Qudsia married writer Ashfaq Ahmed whom she had met at the Government College Lahore. They had three sons Aneeq, Anees and Aseer. The couple had been considered inseparable in their social lives.

==Literary work==
Qudsia's novel Raja Gidh (The King Vulture) is considered a modern Urdu classic. Among her more prominent writings are Aatish-i-zer-i-paa, Aik Din, Asay Pasay, Chahar Chaman, Chhotaa Sheher Baray Log, Footpath ki Ghaas, Haasil Ghaat and Hawwa Kay Naam. The most well known plays she wrote include Tamasil, Hawwa kay Naam, Seharay and Khaleej.

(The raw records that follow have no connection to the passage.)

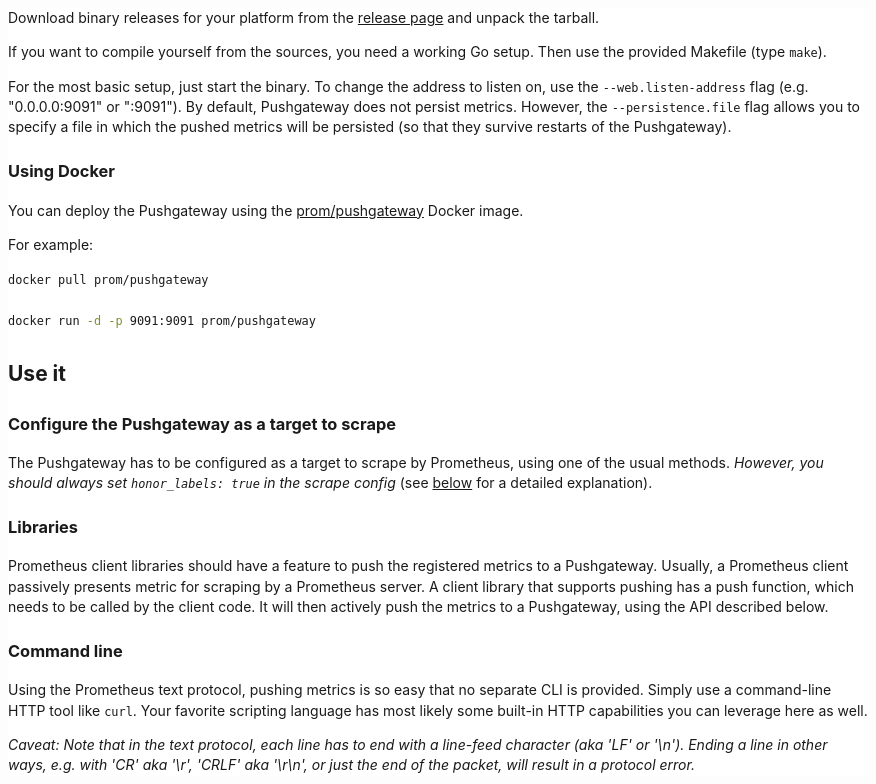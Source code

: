 Download binary releases for your platform from the
[release page](https://github.com/prometheus/pushgateway/releases) and unpack
the tarball.

If you want to compile yourself from the sources, you need a working Go
setup. Then use the provided Makefile (type `make`).

For the most basic setup, just start the binary. To change the address
to listen on, use the `--web.listen-address` flag (e.g. "0.0.0.0:9091" or ":9091").
By default, Pushgateway does not persist metrics. However, the `--persistence.file` flag
allows you to specify a file in which the pushed metrics will be
persisted (so that they survive restarts of the Pushgateway).

### Using Docker

You can deploy the Pushgateway using the [prom/pushgateway](https://registry.hub.docker.com/u/prom/pushgateway/) Docker image.

For example:

```bash
docker pull prom/pushgateway

docker run -d -p 9091:9091 prom/pushgateway
```

## Use it

### Configure the Pushgateway as a target to scrape

The Pushgateway has to be configured as a target to scrape by Prometheus, using
one of the usual methods. _However, you should always set `honor_labels: true`
in the scrape config_ (see [below](#about-the-job-and-instance-labels) for a
detailed explanation).

### Libraries

Prometheus client libraries should have a feature to push the
registered metrics to a Pushgateway. Usually, a Prometheus client
passively presents metric for scraping by a Prometheus server. A
client library that supports pushing has a push function, which needs
to be called by the client code. It will then actively push the
metrics to a Pushgateway, using the API described below.

### Command line

Using the Prometheus text protocol, pushing metrics is so easy that no
separate CLI is provided. Simply use a command-line HTTP tool like
`curl`. Your favorite scripting language has most likely some built-in
HTTP capabilities you can leverage here as well.

*Caveat: Note that in the text protocol, each line has to end with a
line-feed character (aka 'LF' or '\n'). Ending a line in other ways,
e.g. with 'CR' aka '\r', 'CRLF' aka '\r\n', or just the end of the
packet, will result in a protocol error.*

Her critically acclaimed play Aadhi Baat was about a retired headmaster. The play examined the headmaster's day-to-day life problems and had Qavi Khan acting as the lead character. The play's director was Agha Nasir and it was produced by Tauqeer Nasir. Aadhi Baat was performed in May 2010 in Islamabad at a three-day event organized by the Pakistan National Council of the Arts. Ashfaq Ahmed's autobiography Baba Saheba was incomplete at the time of his death in September 2004. Qudsia completed the biography and the second part of it was published as Rah-i-Rawaan. The contrast in the narrative styles of the couple is evident in these two books; while the first half is considered "provoking, lucid and utterly spellbinding" by critics, the second half takes the feeling of sorrow. Qudsia credits Ahmed for transforming her after their marriage and eventually allowing her to devote herself to writing. Qudsia's novel Raah-e-Rawaan was published in 2011. It is an analytical look at Ashfaq Ahmed's philosophical thinking and how it may relate to certain aspects of life itself. Qudsia had the highest regard for her husband and placed Ashfaq Ahmed on a very high pedestal. However, she does not even claim to understand the man she lived with for more than five decades. So, an attempt at writing the biography of Ashfaq Ahmed took her beyond that 'one person' — and she started to write about his ancestry, the family including his grandfather, father, uncles, brothers, sisters and their children so as to fully understand the enigma that was Ashfaq Ahmed.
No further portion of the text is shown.